Adventures of the Famine Diver, William Campbell by Roy Stokes

This is the story of man who lived two lives. From his birth, in 1813, he spent the first fifty years of his life in Scotland and Ireland. To this day, none of his descendants have ever understood why he travelled to and spent the second half of his life on the other side of the world – down under.

However, the first half of the 19th century was also a period during which millions were on the move, crisscrossing the globe in emigrant ships in search of fortune, which for many simply meant a job and a life.

William Campbell would remain an obscure contractor until the Press began to flatteringly describe him as an ‘Accomplished Diver’ or ‘The Talented Diver’ and even as ‘The Celebrated Diver’. A salute to his abilities and profession, they were glowing compliments afforded to few divers of the period but, Campbell was more than just a diver.

Crossing paths with historical and well-known public figures of the time, and working first hand with technological innovations of the Victorian period, William Campbell experienced more than a fair share of danger and adventure. Travelling throughout Ireland during one of the darkest periods of its history – the Great Famine – and eventually becoming the Superintendent of Works at one of the biggest harbours in Europe, Kingstown Harbour, is Mr Campbell’s story: the first half of it at least.

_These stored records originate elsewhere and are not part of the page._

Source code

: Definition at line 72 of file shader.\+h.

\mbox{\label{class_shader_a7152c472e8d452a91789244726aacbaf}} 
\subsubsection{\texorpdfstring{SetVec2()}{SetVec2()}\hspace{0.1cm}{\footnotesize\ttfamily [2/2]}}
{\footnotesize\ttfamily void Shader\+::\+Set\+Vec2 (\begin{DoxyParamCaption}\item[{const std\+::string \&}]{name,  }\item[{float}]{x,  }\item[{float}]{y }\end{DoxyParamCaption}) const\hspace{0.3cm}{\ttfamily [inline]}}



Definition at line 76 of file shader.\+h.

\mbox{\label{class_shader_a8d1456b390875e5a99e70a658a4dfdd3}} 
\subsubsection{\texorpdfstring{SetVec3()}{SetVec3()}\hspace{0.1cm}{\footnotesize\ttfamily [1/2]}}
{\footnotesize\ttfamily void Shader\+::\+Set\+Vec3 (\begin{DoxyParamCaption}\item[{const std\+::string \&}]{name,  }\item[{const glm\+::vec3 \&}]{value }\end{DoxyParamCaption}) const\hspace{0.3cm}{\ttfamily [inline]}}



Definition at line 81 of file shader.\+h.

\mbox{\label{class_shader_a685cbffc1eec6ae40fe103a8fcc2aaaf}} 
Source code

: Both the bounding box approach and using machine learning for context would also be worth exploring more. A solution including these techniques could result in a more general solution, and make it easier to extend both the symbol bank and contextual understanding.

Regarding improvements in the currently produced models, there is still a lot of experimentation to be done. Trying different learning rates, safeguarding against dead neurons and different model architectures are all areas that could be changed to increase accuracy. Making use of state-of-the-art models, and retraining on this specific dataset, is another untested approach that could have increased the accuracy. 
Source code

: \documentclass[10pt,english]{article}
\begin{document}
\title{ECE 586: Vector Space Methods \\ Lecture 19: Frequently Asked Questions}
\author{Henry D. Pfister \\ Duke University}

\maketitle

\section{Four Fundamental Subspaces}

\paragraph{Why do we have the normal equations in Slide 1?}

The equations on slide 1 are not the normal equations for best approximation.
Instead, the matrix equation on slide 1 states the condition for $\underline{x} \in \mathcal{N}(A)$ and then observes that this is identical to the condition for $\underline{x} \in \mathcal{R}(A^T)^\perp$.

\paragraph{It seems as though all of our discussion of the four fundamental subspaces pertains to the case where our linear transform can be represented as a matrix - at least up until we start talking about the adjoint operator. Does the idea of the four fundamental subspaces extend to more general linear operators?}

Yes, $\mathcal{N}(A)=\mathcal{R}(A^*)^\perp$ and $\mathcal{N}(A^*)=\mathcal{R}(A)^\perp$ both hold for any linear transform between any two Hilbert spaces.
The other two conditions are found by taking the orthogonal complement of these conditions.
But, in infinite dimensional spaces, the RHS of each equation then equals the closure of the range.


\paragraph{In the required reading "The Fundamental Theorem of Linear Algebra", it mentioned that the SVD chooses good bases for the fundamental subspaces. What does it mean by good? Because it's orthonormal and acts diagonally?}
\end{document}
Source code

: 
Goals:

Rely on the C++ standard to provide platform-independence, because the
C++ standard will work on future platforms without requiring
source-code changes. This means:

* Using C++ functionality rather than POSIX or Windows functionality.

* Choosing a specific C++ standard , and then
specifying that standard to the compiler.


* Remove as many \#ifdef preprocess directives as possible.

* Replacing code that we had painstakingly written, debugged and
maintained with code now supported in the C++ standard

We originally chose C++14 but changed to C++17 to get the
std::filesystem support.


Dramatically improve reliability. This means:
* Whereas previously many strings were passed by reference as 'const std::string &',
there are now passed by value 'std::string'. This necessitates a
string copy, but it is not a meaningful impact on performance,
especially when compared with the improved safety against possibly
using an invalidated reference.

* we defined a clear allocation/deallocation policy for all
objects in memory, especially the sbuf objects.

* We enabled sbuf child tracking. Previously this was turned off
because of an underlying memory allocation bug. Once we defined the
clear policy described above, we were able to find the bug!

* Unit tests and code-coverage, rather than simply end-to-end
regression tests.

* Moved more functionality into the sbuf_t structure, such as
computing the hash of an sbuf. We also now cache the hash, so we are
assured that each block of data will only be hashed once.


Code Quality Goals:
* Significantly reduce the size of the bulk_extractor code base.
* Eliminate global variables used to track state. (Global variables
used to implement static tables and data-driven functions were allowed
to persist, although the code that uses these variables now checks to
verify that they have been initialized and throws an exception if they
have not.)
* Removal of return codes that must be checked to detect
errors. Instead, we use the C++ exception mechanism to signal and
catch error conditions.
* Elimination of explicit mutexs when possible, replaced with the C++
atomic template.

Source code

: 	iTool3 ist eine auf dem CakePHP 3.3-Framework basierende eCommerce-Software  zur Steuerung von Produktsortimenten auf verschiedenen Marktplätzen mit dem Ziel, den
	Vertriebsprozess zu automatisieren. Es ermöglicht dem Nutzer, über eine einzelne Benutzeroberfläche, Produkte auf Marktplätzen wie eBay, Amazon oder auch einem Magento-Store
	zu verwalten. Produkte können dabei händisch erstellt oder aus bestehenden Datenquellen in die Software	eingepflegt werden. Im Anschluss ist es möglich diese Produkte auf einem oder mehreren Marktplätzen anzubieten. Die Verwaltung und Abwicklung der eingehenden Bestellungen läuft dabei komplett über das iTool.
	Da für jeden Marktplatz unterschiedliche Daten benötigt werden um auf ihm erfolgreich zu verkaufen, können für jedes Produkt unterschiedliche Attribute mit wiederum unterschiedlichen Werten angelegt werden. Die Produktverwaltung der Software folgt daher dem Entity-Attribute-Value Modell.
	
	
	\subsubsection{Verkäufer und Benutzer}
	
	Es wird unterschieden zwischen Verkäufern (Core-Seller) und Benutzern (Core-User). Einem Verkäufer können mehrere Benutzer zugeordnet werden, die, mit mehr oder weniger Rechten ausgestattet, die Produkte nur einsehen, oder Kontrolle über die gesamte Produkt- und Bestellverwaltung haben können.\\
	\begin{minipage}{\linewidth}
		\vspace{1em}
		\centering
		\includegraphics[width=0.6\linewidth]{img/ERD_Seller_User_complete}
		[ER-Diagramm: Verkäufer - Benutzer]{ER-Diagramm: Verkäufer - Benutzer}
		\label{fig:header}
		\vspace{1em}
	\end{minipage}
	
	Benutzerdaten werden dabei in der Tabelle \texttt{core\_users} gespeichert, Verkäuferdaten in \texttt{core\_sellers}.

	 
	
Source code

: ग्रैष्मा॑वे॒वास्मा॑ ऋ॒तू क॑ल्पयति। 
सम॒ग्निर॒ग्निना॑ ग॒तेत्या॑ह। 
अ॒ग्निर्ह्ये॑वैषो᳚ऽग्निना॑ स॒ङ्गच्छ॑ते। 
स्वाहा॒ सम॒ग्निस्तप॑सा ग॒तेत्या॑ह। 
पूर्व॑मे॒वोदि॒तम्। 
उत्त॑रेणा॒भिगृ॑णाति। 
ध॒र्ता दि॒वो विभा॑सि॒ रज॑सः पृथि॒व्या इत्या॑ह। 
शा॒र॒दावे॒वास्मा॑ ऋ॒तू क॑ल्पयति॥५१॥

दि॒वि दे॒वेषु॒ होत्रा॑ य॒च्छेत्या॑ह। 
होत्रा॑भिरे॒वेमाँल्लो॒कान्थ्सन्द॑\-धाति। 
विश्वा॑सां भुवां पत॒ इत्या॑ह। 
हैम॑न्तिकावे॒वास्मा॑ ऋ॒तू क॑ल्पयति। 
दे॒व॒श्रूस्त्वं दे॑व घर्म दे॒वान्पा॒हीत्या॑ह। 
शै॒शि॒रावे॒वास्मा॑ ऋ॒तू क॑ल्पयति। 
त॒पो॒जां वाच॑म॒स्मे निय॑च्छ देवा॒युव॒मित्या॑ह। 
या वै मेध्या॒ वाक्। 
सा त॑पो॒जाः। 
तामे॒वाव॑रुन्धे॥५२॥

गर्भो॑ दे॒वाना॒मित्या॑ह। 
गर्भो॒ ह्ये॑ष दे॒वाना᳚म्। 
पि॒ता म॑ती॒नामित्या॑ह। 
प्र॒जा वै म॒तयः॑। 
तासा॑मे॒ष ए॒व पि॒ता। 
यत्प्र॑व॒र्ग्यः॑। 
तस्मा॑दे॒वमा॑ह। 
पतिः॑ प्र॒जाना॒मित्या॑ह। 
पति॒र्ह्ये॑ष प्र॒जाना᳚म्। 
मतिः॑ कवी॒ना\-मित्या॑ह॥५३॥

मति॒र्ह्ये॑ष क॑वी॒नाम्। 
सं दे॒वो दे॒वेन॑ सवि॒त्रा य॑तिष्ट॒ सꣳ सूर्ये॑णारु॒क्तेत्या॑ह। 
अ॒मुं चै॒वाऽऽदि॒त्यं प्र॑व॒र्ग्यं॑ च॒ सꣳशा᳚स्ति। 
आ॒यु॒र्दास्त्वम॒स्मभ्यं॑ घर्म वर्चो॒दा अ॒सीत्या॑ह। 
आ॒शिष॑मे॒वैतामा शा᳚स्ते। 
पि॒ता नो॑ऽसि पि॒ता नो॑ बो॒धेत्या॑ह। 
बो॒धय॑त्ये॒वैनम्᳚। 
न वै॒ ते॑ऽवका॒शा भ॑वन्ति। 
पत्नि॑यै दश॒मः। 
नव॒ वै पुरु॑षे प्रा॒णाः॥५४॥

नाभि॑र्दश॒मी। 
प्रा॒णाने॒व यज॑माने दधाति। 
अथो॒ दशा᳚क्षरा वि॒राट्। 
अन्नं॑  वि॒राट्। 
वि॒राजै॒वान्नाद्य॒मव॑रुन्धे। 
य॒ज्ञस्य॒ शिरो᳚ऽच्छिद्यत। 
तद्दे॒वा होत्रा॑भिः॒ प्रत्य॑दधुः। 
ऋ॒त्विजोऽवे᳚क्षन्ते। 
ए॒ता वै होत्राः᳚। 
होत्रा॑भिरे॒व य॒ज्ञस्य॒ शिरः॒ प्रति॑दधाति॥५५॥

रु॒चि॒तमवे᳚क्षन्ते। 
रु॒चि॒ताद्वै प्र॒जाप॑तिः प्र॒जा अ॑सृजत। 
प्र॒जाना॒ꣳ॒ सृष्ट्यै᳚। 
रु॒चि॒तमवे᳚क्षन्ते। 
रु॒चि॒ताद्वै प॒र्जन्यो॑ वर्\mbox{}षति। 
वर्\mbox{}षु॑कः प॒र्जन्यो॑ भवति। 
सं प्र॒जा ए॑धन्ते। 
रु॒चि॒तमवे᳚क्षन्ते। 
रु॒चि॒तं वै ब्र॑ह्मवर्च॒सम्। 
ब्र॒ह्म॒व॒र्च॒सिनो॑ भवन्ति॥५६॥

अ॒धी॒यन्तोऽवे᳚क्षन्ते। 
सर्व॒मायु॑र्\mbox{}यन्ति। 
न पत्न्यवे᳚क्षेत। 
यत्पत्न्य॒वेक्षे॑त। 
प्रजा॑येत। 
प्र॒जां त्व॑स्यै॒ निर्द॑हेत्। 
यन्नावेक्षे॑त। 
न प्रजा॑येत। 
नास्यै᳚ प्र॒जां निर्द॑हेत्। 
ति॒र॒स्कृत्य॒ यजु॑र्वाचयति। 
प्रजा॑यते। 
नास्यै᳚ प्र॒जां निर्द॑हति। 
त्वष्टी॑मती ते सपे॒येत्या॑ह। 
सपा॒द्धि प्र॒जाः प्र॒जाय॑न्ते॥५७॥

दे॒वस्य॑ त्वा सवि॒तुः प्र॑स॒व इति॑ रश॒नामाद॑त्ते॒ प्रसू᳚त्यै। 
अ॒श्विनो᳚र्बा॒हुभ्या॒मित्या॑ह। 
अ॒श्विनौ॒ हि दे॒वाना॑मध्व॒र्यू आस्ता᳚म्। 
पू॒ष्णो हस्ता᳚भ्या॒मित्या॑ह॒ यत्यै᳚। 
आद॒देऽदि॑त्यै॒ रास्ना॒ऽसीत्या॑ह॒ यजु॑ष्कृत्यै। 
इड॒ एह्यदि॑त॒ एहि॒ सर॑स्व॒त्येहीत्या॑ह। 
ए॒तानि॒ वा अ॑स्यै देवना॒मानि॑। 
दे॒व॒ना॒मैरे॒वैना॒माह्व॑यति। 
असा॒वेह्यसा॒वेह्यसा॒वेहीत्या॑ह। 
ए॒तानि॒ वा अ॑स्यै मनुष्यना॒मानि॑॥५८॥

The second half of Mr Campbell’s life began after the whole family, quite suddenly, upped stakes in Ireland and travelled, by various adventures, to the other side of the world. Although they were amongst the founding fathers, little personal history of this Campbell Clan and Streaky Bay, Adelaide, South Australia survive. Nevertheless, Campbell’s latter life is now well known, having been documented by his family, friends and by the communities in which he and his family lived.

Adventures of the Famine Diver, William Campbell by Roy Stokes
Non-fiction, history, Irish history, Australian history, maritime history, diving
252 printed pages with illustrations (colour/black & white). Paperback.
First published in Ireland, in 2021, under the imprint of The Manuscript Publisher
ISBN: 978-1-911442-30-1


About the Author

Roy Stokes is an author, historian and diver who has been researching maritime history and exploring shipwrecks since 1981.

Other published works include Between the Tides: Shipwrecks of the Irish Coast (2015); U-Boat Alley: The U-Boat War in the Irish Channel during World War I (2004); Death in the Irish Sea: The Sinking of the RMS Leinster (1998).

His website, Irish Wrecks provides data on over 15,000 shipwrecks off the Irish coast while Ouzel Galley contains a wealth of stories and information relating to maritime and seafaring in general.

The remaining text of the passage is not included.